Segment Start: Data for this task

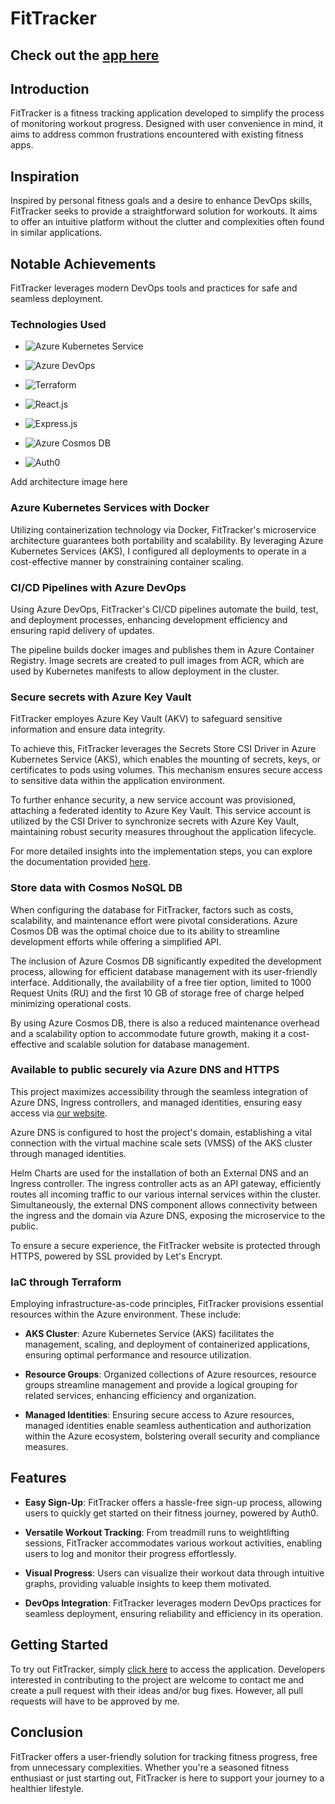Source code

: # FitTracker

## Check out the [app here](https://eappui.myprojectsdomain.net/)

## Introduction

FitTracker is a fitness tracking application developed to simplify the process of monitoring workout progress. Designed with user convenience in mind, it aims to address common frustrations encountered with existing fitness apps.

## Inspiration

Inspired by personal fitness goals and a desire to enhance DevOps skills, FitTracker seeks to provide a straightforward solution for workouts. It aims to offer an intuitive platform without the clutter and complexities often found in similar applications.


## Notable Achievements
FitTracker leverages modern DevOps tools and practices for safe and seamless deployment.


### Technologies Used
- ![Azure Kubernetes Service](https://img.shields.io/badge/Hosting-Azure%20Kubernetes%20Service-orange?logo=azure-devops)

- ![Azure DevOps](https://img.shields.io/badge/CI%2FCD-Azure%20DevOps-blue?logo=azure-pipelines)

- ![Terraform](https://img.shields.io/badge/IaC-Terraform-lightgrey?logo=terraform)

- ![React.js](https://img.shields.io/badge/Frontend-React.js-blue?logo=react)

- ![Express.js](https://img.shields.io/badge/Backend-Express.js-green?logo=node.js)

- ![Azure Cosmos DB](https://img.shields.io/badge/Backend-Azure%20Cosmos%20DB-green?logo=microsoft-azure)

- ![Auth0](https://img.shields.io/badge/Authentication-Auth0-yellow?logo=auth0)


Add architecture image here

### Azure Kubernetes Services with Docker
Utilizing containerization technology via Docker, FitTracker's microservice architecture guarantees both portability and scalability. By leveraging Azure Kubernetes Services (AKS), I configured all deployments to operate in a cost-effective manner by constraining container scaling.

### CI/CD Pipelines with Azure DevOps
Using Azure DevOps, FitTracker's CI/CD pipelines automate the build, test, and deployment processes, enhancing development efficiency and ensuring rapid delivery of updates.

The pipeline builds docker images and publishes them in Azure Container Registry. Image secrets are created to pull images from ACR, which are used by Kubernetes manifests to allow deployment in the cluster.

### Secure secrets with Azure Key Vault
FitTracker employes Azure Key Vault (AKV) to safeguard sensitive information and ensure data integrity.

To achieve this, FitTracker leverages the Secrets Store CSI Driver in Azure Kubernetes Service (AKS), which enables the mounting of secrets, keys, or certificates to pods using volumes. This mechanism ensures secure access to sensitive data within the application environment. 

To further enhance security, a new service account was provisioned, attaching a federated identity to Azure Key Vault. This service account is utilized by the CSI Driver to synchronize secrets with Azure Key Vault, maintaining robust security measures throughout the application lifecycle.

For more detailed insights into the implementation steps, you can explore the documentation provided [here](https://learn.microsoft.com/en-us/azure/aks/csi-secrets-store-identity-access).

### Store data with Cosmos NoSQL DB
When configuring the database for FitTracker, factors such as costs, scalability, and maintenance effort were pivotal considerations. Azure Cosmos DB was the optimal choice due to its ability to streamline development efforts while offering a simplified API.

The inclusion of Azure Cosmos DB significantly expedited the development process, allowing for efficient database management with its user-friendly interface. Additionally, the availability of a free tier option, limited to 1000 Request Units (RU) and the first 10 GB of storage free of charge helped minimizing operational costs.

By using Azure Cosmos DB, there is also a reduced maintenance overhead and a scalability option to accommodate future growth, making it a cost-effective and scalable solution for database management.

### Available to public securely via Azure DNS and HTTPS
This project maximizes accessibility through the seamless integration of Azure DNS, Ingress controllers, and managed identities, ensuring easy access via  [our website](https://eappui.myprojectsdomain.net/).

Azure DNS is configured to host the project's domain, establishing a vital connection with the virtual machine scale sets (VMSS) of the AKS cluster through managed identities.

Helm Charts are used for the installation of both an External DNS and an Ingress controller. The ingress controller acts as an API gateway, efficiently routes all incoming traffic to our various internal services within the cluster. Simultaneously, the external DNS component allows connectivity between the ingress and the domain via Azure DNS, exposing the microservice to the public.

To ensure a secure experience, the FitTracker website is protected through HTTPS, powered by SSL provided by Let's Encrypt.

### IaC through Terraform
Employing infrastructure-as-code principles, FitTracker provisions essential resources within the Azure environment. These include:

- **AKS Cluster**: Azure Kubernetes Service (AKS) facilitates the management, scaling, and deployment of containerized applications, ensuring optimal performance and resource utilization.
  
- **Resource Groups**: Organized collections of Azure resources, resource groups streamline management and provide a logical grouping for related services, enhancing efficiency and organization.

- **Managed Identities**: Ensuring secure access to Azure resources, managed identities enable seamless authentication and authorization within the Azure ecosystem, bolstering overall security and compliance measures.


## Features

- **Easy Sign-Up**: FitTracker offers a hassle-free sign-up process, allowing users to quickly get started on their fitness journey, powered by Auth0.
  
- **Versatile Workout Tracking**: From treadmill runs to weightlifting sessions, FitTracker accommodates various workout activities, enabling users to log and monitor their progress effortlessly.
  
- **Visual Progress**: Users can visualize their workout data through intuitive graphs, providing valuable insights to keep them motivated.
  
- **DevOps Integration**: FitTracker leverages modern DevOps practices for seamless deployment, ensuring reliability and efficiency in its operation.

## Getting Started

To try out FitTracker, simply [click here](https://eappui.myprojectsdomain.net/) to access the application. Developers interested in contributing to the project are welcome to contact me and create a pull request with their ideas and/or bug fixes. However, all pull requests will have to be approved by me.


## Conclusion

FitTracker offers a user-friendly solution for tracking fitness progress, free from unnecessary complexities. Whether you're a seasoned fitness enthusiast or just starting out, FitTracker is here to support your journey to a healthier lifestyle.
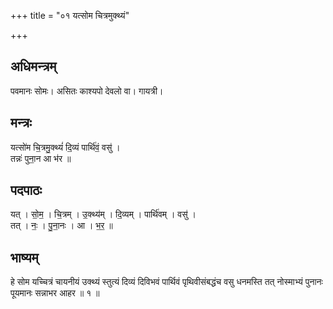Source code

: +++
title = "०१ यत्सोम चित्रमुक्थ्यं"

+++
## अधिमन्त्रम्
पवमानः सोमः। असितः काश्यपो देवलो वा। गायत्री।

## मन्त्रः
यत्सो॑म चि॒त्रमु॒क्थ्यं॑ दि॒व्यं पार्थि॑वं॒ वसु॑ ।  
तन्नः॑ पुना॒न आ भ॑र ॥

## पदपाठः
यत् । सो॒म॒ । चि॒त्रम् । उ॒क्थ्य॑म् । दि॒व्यम् । पार्थि॑वम् । वसु॑ ।  
तत् । नः॒ । पु॒ना॒नः । आ । भ॒र॒ ॥

## भाष्यम्
हे सोम यच्चित्रं चायनीयं उक्थ्यं स्तुत्यं दिव्यं दिविभवं पार्थिवं पृथिवीसंबद्धंच वसु धनमस्ति तत् नोस्माभ्यं पुनानः पूयमानः सन्नाभर आहर ॥ १ ॥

Segment End: Data for this task

Exercise directions: What lines above contain the string "development"? Copy all of them.

Answer box:
Using Azure DevOps, FitTracker's CI/CD pipelines automate the build, test, and deployment processes, enhancing development efficiency and ensuring rapid delivery of updates.
When configuring the database for FitTracker, factors such as costs, scalability, and maintenance effort were pivotal considerations. Azure Cosmos DB was the optimal choice due to its ability to streamline development efforts while offering a simplified API.
The inclusion of Azure Cosmos DB significantly expedited the development process, allowing for efficient database management with its user-friendly interface. Additionally, the availability of a free tier option, limited to 1000 Request Units (RU) and the first 10 GB of storage free of charge helped minimizing operational costs.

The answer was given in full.